The strains of Islam that promote face veils do not believe in the concept of a woman's right to choose and describe women as needing to be hidden to prove their "worth." Salafism and Wahhabism preach that women will burn in hell if they are not covered from head to toe -- whether they live in Saudi Arabia or France. There is no choice in such conditioning. That is not a message Muslims learn in our holy book, the Koran, nor is the face veil prescribed by the majority of Muslim scholars.
The French ban has been condemned as anti-liberal and anti-feminist. Where were those howls when niqabs began appearing in European countries, where for years women fought for rights? A bizarre political correctness tied the tongues of those who would normally rally to defend women's rights.

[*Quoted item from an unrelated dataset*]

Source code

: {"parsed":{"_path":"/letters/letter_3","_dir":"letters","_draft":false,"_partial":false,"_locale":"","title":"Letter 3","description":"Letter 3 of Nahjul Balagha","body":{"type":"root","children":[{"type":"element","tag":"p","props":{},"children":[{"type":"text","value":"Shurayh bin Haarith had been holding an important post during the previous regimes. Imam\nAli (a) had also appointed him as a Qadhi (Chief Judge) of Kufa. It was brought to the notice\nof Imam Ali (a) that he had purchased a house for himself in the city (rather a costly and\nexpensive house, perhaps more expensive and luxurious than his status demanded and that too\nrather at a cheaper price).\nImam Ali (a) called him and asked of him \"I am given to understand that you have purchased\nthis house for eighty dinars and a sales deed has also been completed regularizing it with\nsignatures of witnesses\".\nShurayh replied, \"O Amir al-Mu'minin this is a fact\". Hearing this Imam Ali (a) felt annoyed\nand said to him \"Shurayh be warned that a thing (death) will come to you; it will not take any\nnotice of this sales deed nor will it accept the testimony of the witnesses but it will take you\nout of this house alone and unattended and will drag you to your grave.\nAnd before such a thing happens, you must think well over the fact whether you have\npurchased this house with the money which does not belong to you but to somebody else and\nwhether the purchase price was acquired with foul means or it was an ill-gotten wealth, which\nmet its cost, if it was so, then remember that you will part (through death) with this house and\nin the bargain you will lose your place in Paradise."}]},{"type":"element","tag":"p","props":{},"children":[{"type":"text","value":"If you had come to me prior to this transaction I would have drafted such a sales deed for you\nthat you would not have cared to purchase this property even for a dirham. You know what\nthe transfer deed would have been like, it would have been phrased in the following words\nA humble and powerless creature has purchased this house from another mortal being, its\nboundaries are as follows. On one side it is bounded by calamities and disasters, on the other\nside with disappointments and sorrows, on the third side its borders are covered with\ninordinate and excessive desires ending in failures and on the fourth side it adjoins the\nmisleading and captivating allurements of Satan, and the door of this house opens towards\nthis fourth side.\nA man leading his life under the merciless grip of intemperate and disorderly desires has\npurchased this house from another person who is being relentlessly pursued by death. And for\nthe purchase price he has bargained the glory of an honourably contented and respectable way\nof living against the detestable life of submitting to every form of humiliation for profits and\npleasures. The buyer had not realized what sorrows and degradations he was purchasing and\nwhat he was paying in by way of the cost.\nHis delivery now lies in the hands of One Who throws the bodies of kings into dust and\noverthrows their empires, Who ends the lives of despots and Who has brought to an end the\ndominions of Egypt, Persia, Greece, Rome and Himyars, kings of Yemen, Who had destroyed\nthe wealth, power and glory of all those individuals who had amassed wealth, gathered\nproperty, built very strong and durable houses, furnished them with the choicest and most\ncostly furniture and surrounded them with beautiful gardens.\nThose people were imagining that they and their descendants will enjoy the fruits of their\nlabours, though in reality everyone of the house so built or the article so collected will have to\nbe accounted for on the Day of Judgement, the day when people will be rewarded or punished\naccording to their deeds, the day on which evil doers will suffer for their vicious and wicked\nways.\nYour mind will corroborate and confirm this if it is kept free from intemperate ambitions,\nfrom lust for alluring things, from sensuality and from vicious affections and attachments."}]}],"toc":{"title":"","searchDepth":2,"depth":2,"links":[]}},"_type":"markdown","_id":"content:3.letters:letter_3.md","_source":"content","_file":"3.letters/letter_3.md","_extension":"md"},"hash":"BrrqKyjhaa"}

There are several ideological conflicts here: Within Islam, liberal and feminist Muslims refuse to believe that full-length veils are mandatory. In Saudi Arabia, where the prevalence of face veils is great, blogger Eman Al Nafjan wrote a post on Saudiwoman supporting the French ban: "I have heard Saudi women, who are conditioned to believe that covering is an unquestionable issue, sigh as they watch uncovered women on TV and say, 'They get this world, and we get the afterlife.' These are the women 'choosing' to cover, brainwashed into living to die."
But the problem is not just "over there." Feminist groups run by Muslim women in various Western countries fight misogynistic practices justified in the name of culture and religion. Cultural relativists, they say, don't want to "offend" anyone by protesting the disappearance of women behind the veil -- or worse.
For example, French women of North African and Muslim descent launched Ni Putes Ni Soumises (Neither Whores Nor Submissives) in response to violence against women in housing projects and forced marriages of immigrant women in France. That group supports the ban and has denounced the racism faced in France by immigrant women and men.
Cultural integration has failed, or not taken place, in many European countries, but women shouldn't pay the price for it.
Europe's liberals must ask themselves why they have been silent. It is clear that Europe's political right -- other countries have similar bans in the works -- does not care about Muslim women or their rights.
But Muslims must ask themselves the same question: Why the silence as some of our women fade into black, either as a form of identity politics or out of acquiescence to Salafism?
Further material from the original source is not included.